How to debug python + curses? [was: RE: Applying winpdb_reborn]

Cameron Simpson cs at cskk.id.au
Thu Jun 3 00:18:37 EDT 2021


On 02Jun2021 21:24, pjfarley3 at earthlink.net <pjfarley3 at earthlink.net> wrote:
>> -----Original Message-----
>> From: Grant Edwards <grant.b.edwards at gmail.com>
>> Perhaps Windows isn't an appropriate OS under which to develop curses
>> applicatoins?
>
>Perhaps, but why isn't it?

I don't think it isn't. (Um, so many negatives in that sentence - I mean 
I don't consider Windows inappropriate.)

The only salient negative I've seen in this thread is that it isn't 
trivial to "open another terminal and direct messages there". Otherwise, 
if there's a decent remote debugger I don't see a technical reason to 
diss Windows.

That said, I am not a Windows person and probably never will be; 
Microsoft the company have had a long history of gratuitously doing 
things differently for market based reasons rather than technical 
reasons and on a personal basis I find Windows desktops painful to use.  
Some of that is lack of familiarity, doubtless.

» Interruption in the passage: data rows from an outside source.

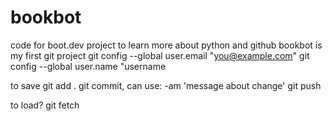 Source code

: # bookbot
code for boot.dev project to learn more about python and github
bookbot is my first git project
git config --global user.email "you@example.com"
git config --global user.name "username

to save
git add .
git commit, can use:         -am 'message about change'
git push

to load?
git fetch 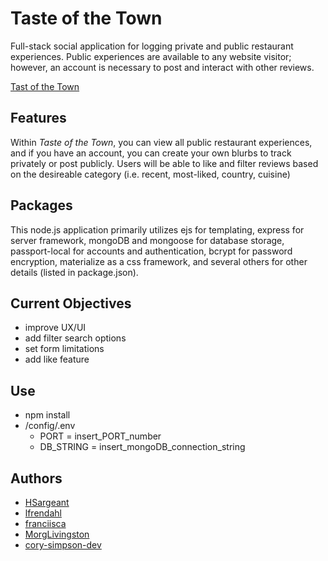 # Taste of the Town

Full-stack social application for logging private and public restaurant experiences. Public experiences are available to any website visitor; however, an account is necessary to post and interact with other reviews.

[Tast of the Town](https://totr.up.railway.app/ "Taste of the Town")

## Features

Within *Taste of the Town*, you can view all public restaurant experiences, and if you have an account, you can create your own blurbs to track privately or post publicly. Users will be able to like and filter reviews based on the desireable category (i.e. recent, most-liked, country, cuisine)

## Packages

This node.js application primarily utilizes ejs for templating, express for server framework, mongoDB and mongoose for database storage, passport-local for accounts and authentication, bcrypt for password encryption, materialize as a css framework, and several others for other details (listed in package.json).

## Current Objectives

- improve UX/UI
- add filter search options
- set form limitations
- add like feature

## Use

- npm install
- /config/.env
  - PORT = insert_PORT_number
  - DB_STRING = insert_mongoDB_connection_string

## Authors

- [HSargeant](https://github.com/HSargeant "HSargeant Github")
- [lfrendahl](https://github.com/lfrendahl "lfrendahl Github")
- [franciisca](https://github.com/franciisca "franciisca Github")
- [MorgLivingston](https://github.com/MorgLivingston "MorgLivingston Github")
- [cory-simpson-dev](https://github.com/cory-simpson-dev "cory-simpson-dev Github") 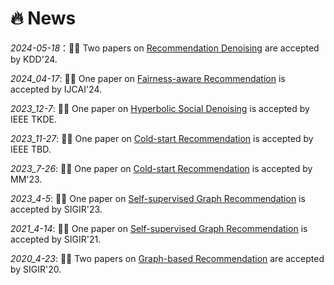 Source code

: # 🔥 News

_2024-05-18_：🎉🎉 Two papers on <u>Recommendation Denoising</u> are accepted by KDD'24.  

_2024_04-17_: 🎉🎉 One paper on <u>Fairness-aware Recommendation</u> is accepted by IJCAI'24.

_2023_12-7_: 🎉🎉 One paper on  <u>Hyperbolic Social Denoising</u> is accepted by IEEE TKDE.

_2023_11-27_: 🎉🎉 One paper on <u>Cold-start Recommendation</u> is accepted by IEEE TBD.

_2023_7-26_: 🎉🎉 One paper on <u>Cold-start Recommendation</u> is accepted by MM'23.

_2023_4-5_: 🎉🎉 One paper on <u>Self-supervised Graph Recommendation</u> is accepted by SIGIR'23.

_2021_4-14_: 🎉🎉 One paper on <u>Self-supervised Graph Recommendation</u> is accepted by SIGIR'21.

_2020_4-23_: 🎉🎉 Two papers on <u>Graph-based Recommendation</u> are accepted by SIGIR'20.

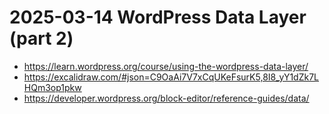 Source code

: # 2025-03-14 WordPress Data Layer (part 2)

- https://learn.wordpress.org/course/using-the-wordpress-data-layer/
- https://excalidraw.com/#json=C9OaAi7V7xCqUKeFsurK5,8I8_yY1dZk7LHQm3op1pkw
- https://developer.wordpress.org/block-editor/reference-guides/data/

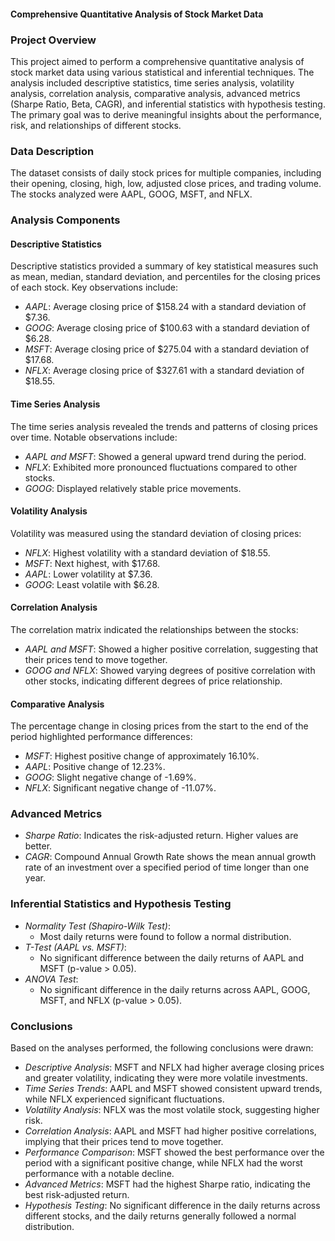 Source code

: #### Comprehensive Quantitative Analysis of Stock Market Data

### Project Overview
This project aimed to perform a comprehensive quantitative analysis of stock market data using various statistical and inferential techniques. The analysis included descriptive statistics, time series analysis, volatility analysis, correlation analysis, comparative analysis, advanced metrics (Sharpe Ratio, Beta, CAGR), and inferential statistics with hypothesis testing. The primary goal was to derive meaningful insights about the performance, risk, and relationships of different stocks.

### Data Description
The dataset consists of daily stock prices for multiple companies, including their opening, closing, high, low, adjusted close prices, and trading volume. The stocks analyzed were AAPL, GOOG, MSFT, and NFLX.

### Analysis Components

#### Descriptive Statistics
Descriptive statistics provided a summary of key statistical measures such as mean, median, standard deviation, and percentiles for the closing prices of each stock. Key observations include:
- *AAPL*: Average closing price of $158.24 with a standard deviation of $7.36.
- *GOOG*: Average closing price of $100.63 with a standard deviation of $6.28.
- *MSFT*: Average closing price of $275.04 with a standard deviation of $17.68.
- *NFLX*: Average closing price of $327.61 with a standard deviation of $18.55.

#### Time Series Analysis
The time series analysis revealed the trends and patterns of closing prices over time. Notable observations include:
- *AAPL and MSFT*: Showed a general upward trend during the period.
- *NFLX*: Exhibited more pronounced fluctuations compared to other stocks.
- *GOOG*: Displayed relatively stable price movements.

#### Volatility Analysis
Volatility was measured using the standard deviation of closing prices:
- *NFLX*: Highest volatility with a standard deviation of $18.55.
- *MSFT*: Next highest, with $17.68.
- *AAPL*: Lower volatility at $7.36.
- *GOOG*: Least volatile with $6.28.

#### Correlation Analysis
The correlation matrix indicated the relationships between the stocks:
- *AAPL and MSFT*: Showed a higher positive correlation, suggesting that their prices tend to move together.
- *GOOG and NFLX*: Showed varying degrees of positive correlation with other stocks, indicating different degrees of price relationship.

#### Comparative Analysis
The percentage change in closing prices from the start to the end of the period highlighted performance differences:
- *MSFT*: Highest positive change of approximately 16.10%.
- *AAPL*: Positive change of 12.23%.
- *GOOG*: Slight negative change of -1.69%.
- *NFLX*: Significant negative change of -11.07%.

### Advanced Metrics
- *Sharpe Ratio*: Indicates the risk-adjusted return. Higher values are better.
- *CAGR*: Compound Annual Growth Rate shows the mean annual growth rate of an investment over a specified period of time longer than one year.

### Inferential Statistics and Hypothesis Testing
- *Normality Test (Shapiro-Wilk Test)*:
  - Most daily returns were found to follow a normal distribution.
- *T-Test (AAPL vs. MSFT)*:
  - No significant difference between the daily returns of AAPL and MSFT (p-value > 0.05).
- *ANOVA Test*:
  - No significant difference in the daily returns across AAPL, GOOG, MSFT, and NFLX (p-value > 0.05).

### Conclusions
Based on the analyses performed, the following conclusions were drawn:
- *Descriptive Analysis*: MSFT and NFLX had higher average closing prices and greater volatility, indicating they were more volatile investments.
- *Time Series Trends*: AAPL and MSFT showed consistent upward trends, while NFLX experienced significant fluctuations.
- *Volatility Analysis*: NFLX was the most volatile stock, suggesting higher risk.
- *Correlation Analysis*: AAPL and MSFT had higher positive correlations, implying that their prices tend to move together.
- *Performance Comparison*: MSFT showed the best performance over the period with a significant positive change, while NFLX had the worst performance with a notable decline.
- *Advanced Metrics*: MSFT had the highest Sharpe ratio, indicating the best risk-adjusted return. 
- *Hypothesis Testing*: No significant difference in the daily returns across different stocks, and the daily returns generally followed a normal distribution.
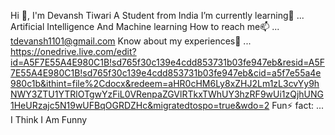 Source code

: Hi 👋, I'm Devansh Tiwari
A Student from India 
I’m currently learning🌱 ... Artificial Intelligence And Machine learning
How to reach me📫 ... tdevansh1101@gmail.com
Know about my experiences📄 ... https://onedrive.live.com/edit?id=A5F7E55A4E980C1B!sd765f30c139e4cdd853731b03fe947eb&resid=A5F7E55A4E980C1B!sd765f30c139e4cdd853731b03fe947eb&cid=a5f7e55a4e980c1b&ithint=file%2Cdocx&redeem=aHR0cHM6Ly8xZHJ2Lm1zL3cvYy9hNWY3ZTU1YTRlOTgwYzFiL0VRenpaZGVlRTkxTWhUY3hzRF9wUi1zQjhUNG1HeURzajc5N19wUFBqOGRDZHc&migratedtospo=true&wdo=2
Fun⚡ fact: ... I Think I Am Funny

<!---
dveloper11/dveloper11 is a ✨ special ✨ repository because its `README.md` (this file) appears on your GitHub profile.
You can click the Preview link to take a look at your changes.
--->
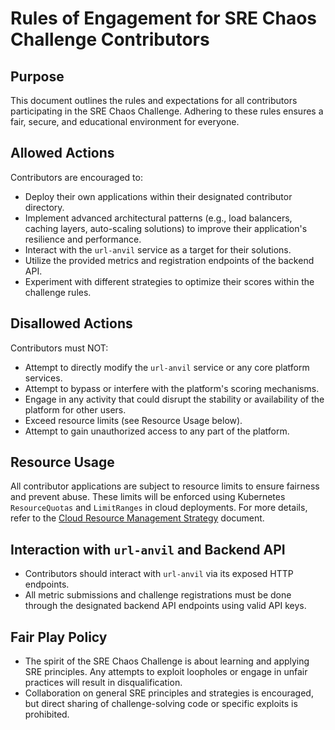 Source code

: # Rules of Engagement for SRE Chaos Challenge Contributors

## Purpose
This document outlines the rules and expectations for all contributors participating in the SRE Chaos Challenge. Adhering to these rules ensures a fair, secure, and educational environment for everyone.

## Allowed Actions
Contributors are encouraged to:
- Deploy their own applications within their designated contributor directory.
- Implement advanced architectural patterns (e.g., load balancers, caching layers, auto-scaling solutions) to improve their application's resilience and performance.
- Interact with the `url-anvil` service as a target for their solutions.
- Utilize the provided metrics and registration endpoints of the backend API.
- Experiment with different strategies to optimize their scores within the challenge rules.

## Disallowed Actions
Contributors must NOT:
- Attempt to directly modify the `url-anvil` service or any core platform services.
- Attempt to bypass or interfere with the platform's scoring mechanisms.
- Engage in any activity that could disrupt the stability or availability of the platform for other users.
- Exceed resource limits (see Resource Usage below).
- Attempt to gain unauthorized access to any part of the platform.

## Resource Usage
All contributor applications are subject to resource limits to ensure fairness and prevent abuse. These limits will be enforced using Kubernetes `ResourceQuotas` and `LimitRanges` in cloud deployments. For more details, refer to the [Cloud Resource Management Strategy](./private/architecture/CLOUD_RESOURCE_MANAGEMENT.md) document.

## Interaction with `url-anvil` and Backend API
- Contributors should interact with `url-anvil` via its exposed HTTP endpoints.
- All metric submissions and challenge registrations must be done through the designated backend API endpoints using valid API keys.

## Fair Play Policy
- The spirit of the SRE Chaos Challenge is about learning and applying SRE principles. Any attempts to exploit loopholes or engage in unfair practices will result in disqualification.
- Collaboration on general SRE principles and strategies is encouraged, but direct sharing of challenge-solving code or specific exploits is prohibited.
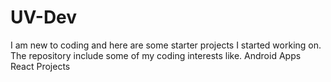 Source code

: # UV-Dev

I am new to coding and here are some starter projects I started working on.
The repository include some of my coding interests like.
Android Apps
React Projects
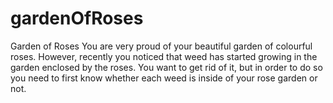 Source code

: # gardenOfRoses
Garden of Roses You are very proud of your beautiful garden of colourful roses. 
However, recently you noticed that weed has started growing in the garden enclosed by the roses. 
You want to get rid of it, but in order to do so you need to first know whether each weed is inside of your rose garden or not.

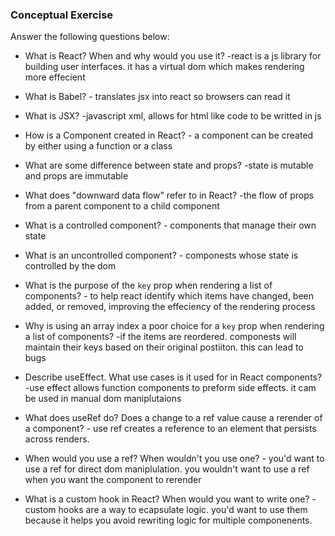 ### Conceptual Exercise

Answer the following questions below:

- What is React? When and why would you use it?  -react is a js library for building user interfaces. it has a virtual dom which makes rendering more effecient

- What is Babel? - translates jsx into react so browsers can read it

- What is JSX? -javascript xml, allows for html like code to be writted in js

- How is a Component created in React? - a component can be created by either using a function or a class

- What are some difference between state and props? -state is mutable and props are immutable

- What does "downward data flow" refer to in React? -the flow of props from a parent component to a child component

- What is a controlled component? - components that manage their own state

- What is an uncontrolled component? - componests whose state is controlled by the dom

- What is the purpose of the `key` prop when rendering a list of components? - to help react identify which items have changed, been added, or removed, improving the effeciency of the rendering process

- Why is using an array index a poor choice for a `key` prop when rendering a list of components? -if the items are reordered. componests will maintain their keys based on their original postiiton. this can lead to bugs

- Describe useEffect.  What use cases is it used for in React components? -use effect allows function components to preform side effects. it cam be used in manual dom maniplutaions

- What does useRef do?  Does a change to a ref value cause a rerender of a component? - use ref creates a reference to an element that persists across renders.

- When would you use a ref? When wouldn't you use one? - you'd want to use a ref for direct dom maniplulation. you wouldn't want to use a ref when you want the component to rerender

- What is a custom hook in React? When would you want to write one? - custom hooks are a way to ecapsulate logic. you'd want to use them because it helps you avoid rewriting logic for multiple componenents.
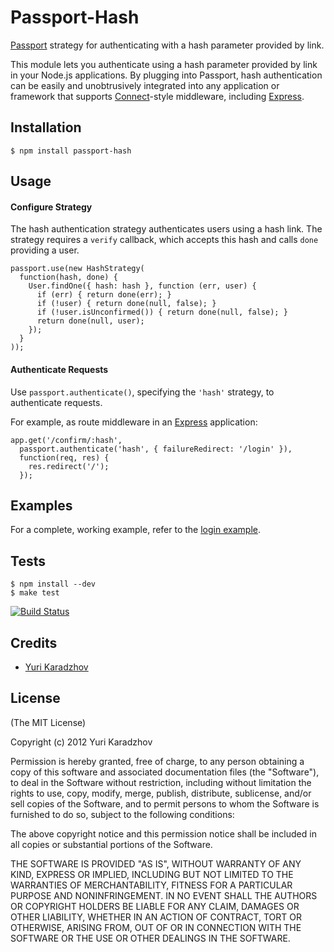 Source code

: # Passport-Hash

[Passport](http://passportjs.org/) strategy for authenticating with a hash
parameter provided by link.

This module lets you authenticate using a hash parameter provided by link in your Node.js
applications.  By plugging into Passport, hash authentication can be easily and
unobtrusively integrated into any application or framework that supports
[Connect](http://www.senchalabs.org/connect/)-style middleware, including
[Express](http://expressjs.com/).

## Installation

    $ npm install passport-hash

## Usage

#### Configure Strategy

The hash authentication strategy authenticates users using a hash link.  The strategy requires a `verify` callback, which accepts this
hash and calls `done` providing a user.

    passport.use(new HashStrategy(
      function(hash, done) {
        User.findOne({ hash: hash }, function (err, user) {
          if (err) { return done(err); }
          if (!user) { return done(null, false); }
          if (!user.isUnconfirmed()) { return done(null, false); }
          return done(null, user);
        });
      }
    ));

#### Authenticate Requests

Use `passport.authenticate()`, specifying the `'hash'` strategy, to
authenticate requests.

For example, as route middleware in an [Express](http://expressjs.com/)
application:

    app.get('/confirm/:hash', 
      passport.authenticate('hash', { failureRedirect: '/login' }),
      function(req, res) {
        res.redirect('/');
      });

## Examples

For a complete, working example, refer to the [login example](https://github.com/yuri-karadzhov/passport-hash/tree/master/examples/confirm).

## Tests

    $ npm install --dev
    $ make test

[![Build Status](https://secure.travis-ci.org/yuri-karadzhov/passport-hash.png)](http://travis-ci.org/yuri-karadzhov/passport-hash)

## Credits

  - [Yuri Karadzhov](https://github.com/yuri-karadzhov)

## License

(The MIT License)

Copyright (c) 2012 Yuri Karadzhov

Permission is hereby granted, free of charge, to any person obtaining a copy of
this software and associated documentation files (the "Software"), to deal in
the Software without restriction, including without limitation the rights to
use, copy, modify, merge, publish, distribute, sublicense, and/or sell copies of
the Software, and to permit persons to whom the Software is furnished to do so,
subject to the following conditions:

The above copyright notice and this permission notice shall be included in all
copies or substantial portions of the Software.

THE SOFTWARE IS PROVIDED "AS IS", WITHOUT WARRANTY OF ANY KIND, EXPRESS OR
IMPLIED, INCLUDING BUT NOT LIMITED TO THE WARRANTIES OF MERCHANTABILITY, FITNESS
FOR A PARTICULAR PURPOSE AND NONINFRINGEMENT. IN NO EVENT SHALL THE AUTHORS OR
COPYRIGHT HOLDERS BE LIABLE FOR ANY CLAIM, DAMAGES OR OTHER LIABILITY, WHETHER
IN AN ACTION OF CONTRACT, TORT OR OTHERWISE, ARISING FROM, OUT OF OR IN
CONNECTION WITH THE SOFTWARE OR THE USE OR OTHER DEALINGS IN THE SOFTWARE.
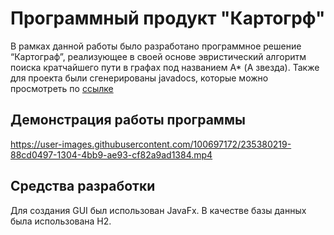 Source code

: # Программный продукт "Картогрф"
В рамках данной работы было разработано программное решение “Картограф”, реализующее в своей основе эвристический алгоритм поиска кратчайшего пути в графах под названием A* (А звезда). Также для проекта были сгенерированы javadocs, которые можно просмотреть по [ссылке](https://дакси.рф/javadocs/com.example.demo1/module-summary.html)

## Демонстрация работы программы

https://user-images.githubusercontent.com/100697172/235380219-88cd0497-1304-4bb9-ae93-cf82a9ad1384.mp4

## Средства разработки
Для создания GUI был использован JavaFx. В качестве базы данных была использована H2.
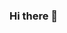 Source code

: ### Hi there 👋

<!--
**AllR1n/AllR1n** is a ✨ _special_ ✨ repository because its `README.md` (this file) appears on your GitHub profile.

Here are some ideas to get you started:

- 🔭 I’m currently working on: a Semester Project for my Digital Game Class!
- 🌱 I’m currently learning: How to code.
- 👯 I’m looking to collaborate on: my Project!
- 🤔 I’m looking for help with: Coding and the basics of programming.
- 😄 Pronouns: He/Him
- ⚡ Fun fact: Stegosaurus and T-rex never actually interacted. To T-Rex, Stegosaurus would have been the dinosaur!
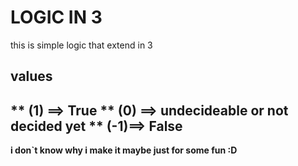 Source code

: # LOGIC IN 3
this is simple logic that extend in 3
## values
** (1) ==> True
** (0) ==> undecideable or not decided yet
** (-1)==> False
--------------
**i don`t know why i make it maybe just for some fun :D** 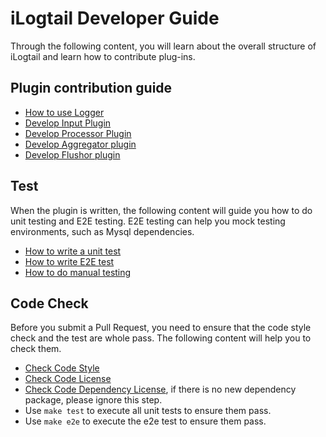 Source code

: # iLogtail Developer Guide
Through the following content, you will learn about the overall structure of iLogtail and learn how to contribute plug-ins.

## Plugin contribution guide
- [How to use Logger](How-to-use-logger.md)
- [Develop Input Plugin](How-to-write-input-plugins.md)
- [Develop Processor Plugin](How-to-write-processor-plugins.md)
- [Develop Aggregator plugin](How-to-write-aggregator-plugins.md)
- [Develop Flushor plugin](How-to-write-flusher-plugins.md)

## Test
When the plugin is written, the following content will guide you how to do unit testing and E2E testing. E2E testing can help you mock testing environments, such as Mysql dependencies.
- [How to write a unit test](How-to-write-unit-test.md)
- [How to write E2E test](../../../test/README.md)
- [How to do manual testing](How-to-do-manual-test.md)

## Code Check
Before you submit a Pull Request, you need to ensure that the code style check and the test are whole pass. The following content will help you to check them.
- [Check Code Style](How-to-chek-codestyle.md)
- [Check Code License](How-to-check-license.md)
- [Check Code Dependency License](How-to-chek-dependency-license.md), if there is no new dependency package, please ignore this step.
- Use `make test` to execute all unit tests to ensure them pass.
- Use `make e2e` to execute the e2e test to ensure them pass. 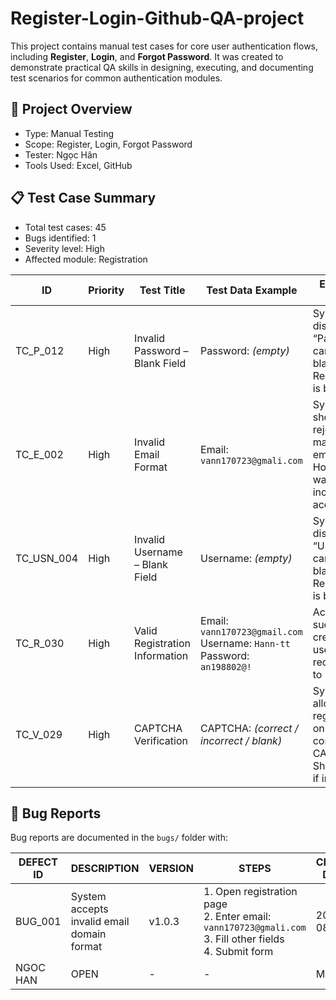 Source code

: # Register-Login-Github-QA-project
This project contains manual test cases for core user authentication flows, including **Register**, **Login**, and **Forgot Password**. It was created to demonstrate practical QA skills in designing, executing, and documenting test scenarios for common authentication modules.
## 📌 Project Overview

- Type: Manual Testing
- Scope: Register, Login, Forgot Password
- Tester: Ngọc Hân
- Tools Used: Excel, GitHub

## 📋 Test Case Summary

- Total test cases: 45 
- Bugs identified: 1  
- Severity level: High 
- Affected module: Registration

| ID        | Priority | Test Title                         | Test Data Example                        | Expected Result                                                                 | Status  |
|-----------|----------|-------------------------------------|------------------------------------------|----------------------------------------------------------------------------------|---------|
| TC_P_012  | High     | Invalid Password – Blank Field      | Password: *(empty)*                      | System displays “Password cannot be blank.” Registration is blocked.            | ✅ Pass |
| TC_E_002  | High     | Invalid Email Format                | Email: `vann170723@gmali.com`            | System should reject malformed email. However, it was incorrectly accepted.     | ❌ Fail |
| TC_USN_004| High     | Invalid Username – Blank Field      | Username: *(empty)*                      | System displays “Username cannot be blank.” Registration is blocked.            | ✅ Pass |
| TC_R_030  | High     | Valid Registration Information      | Email: `vann170723@gmail.com`<br>Username: `Hann-tt`<br>Password: `an198802@!` | Account is successfully created and user is redirected to login.                | ✅ Pass |
| TC_V_029  | High     | CAPTCHA Verification                | CAPTCHA: *(correct / incorrect / blank)* | System allows registration only with correct CAPTCHA. Shows error if incorrect. | ⏳ Pending |


## 🐞 Bug Reports
Bug reports are documented in the `bugs/` folder with:

| DEFECT ID   | DESCRIPTION                                 | VERSION     | STEPS                                                        | CREATE DATE | FILE             | CREATE BY | STATUS  | FIXED BY | CLOSE DATE | SEVERITY | PRIORITY |
|-------------|---------------------------------------------|-------------|--------------------------------------------------------------|-------------|------------------|------------|---------|----------|-------------|----------|----------|
| BUG_001     | System accepts invalid email domain format  | v1.0.3      | 1. Open registration page<br>2. Enter email: `vann170723@gmali.com`<br>3. Fill other fields<br>4. Submit form | 2025-08-26  |<img width="AUTO" height="auto" alt="BUG" src="https://github.com/user-attachments/assets/741bab16-2f1d-4d01-958c-b02e16e237a5" />
 | NGOC HAN| OPEN | - | - | MAJOR | HIGH | 
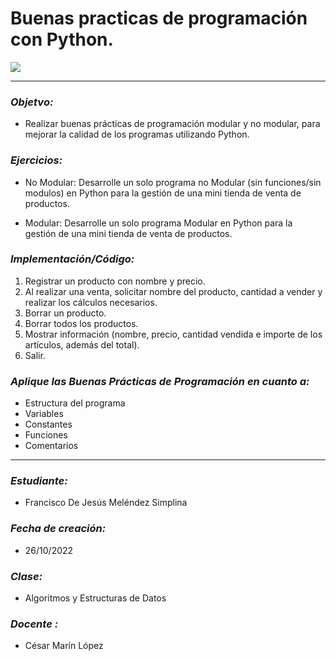 # Buenas practicas de programación con Python.

![](https://cosasdedevs.com/media/posts/photos/python-39-nuevas-caracteristicas.jpg)

---

### *<div>Objetvo:</div>*  
- Realizar buenas prácticas de programación modular y no modular, para mejorar la calidad de los programas utilizando Python.

### *<div>Ejercicios:</div>*  
- No Modular: Desarrolle un solo programa no Modular (sin funciones/sin modulos) en Python para la gestión de una mini tienda de venta de productos.</p>
- Modular: Desarrolle un solo programa Modular en Python para la gestión de una mini tienda de venta de productos.


### *<div>Implementación/Código:</div>* 
1. Registrar un producto con nombre y precio.
2. Al realizar una venta, solicitar nombre del producto, cantidad a vender  y realizar los cálculos necesarios.
3. Borrar un producto.
4. Borrar todos los productos.
5. Mostrar información (nombre, precio, cantidad vendida e importe de los artículos, además del total).
6. Salir.

### *<div>Aplique las Buenas Prácticas de Programación en cuanto a:</div>* 
- Estructura del programa
- Variables
- Constantes
- Funciones
- Comentarios

---
### *<div>Estudiante:</div>* 
- Francisco De Jesús Meléndez Simplina

### *<div>Fecha de creación:</div>* 
- 26/10/2022
### *<div>Clase:</div>* 
- Algoritmos y Estructuras de Datos

### *<div>Docente :</div>*  
- César Marín López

And my own UNIX side 
desktops are usually spartan by others' standards.

><rant>
>Why are Windows users, even knowledgeable ones, so often considered second-
>or even third-class netizens?
>
>I do know some of the answers that will come back for that question, but the
>attitude is not professional.
></rant>

I agree it is not professional. I know some Windows devs and they're 
broadly just as sane as the UNIXy folks I'm more familiar with.

But a lot of things in Windows do seem... more complex.

The UNIX world has quite a simple underlying basis, and that spills over 
into the simplicity of connecting things together. We _expect_ to just 
glom files and terminals and whatever together with pipes and 
redirections, and the flip side is that many things developed in that 
world are slanted for that to be easy, and when that doesn't translate 
to Windows that looks like a poor environment to an outsider.

The historic difficulties with installing Python on Windows probably 
also spill over into this. There are skilled people inside Microsoft who 
have brought Python installs into the (I gather) first class citizen 
area recently, meaning (again, I gather) that a user can go to the MS 
store and push a button. Most UNIXy platforms come with Python 
preinstalled.

All of these caveats aside, I think Grant's being a bit uncharitable.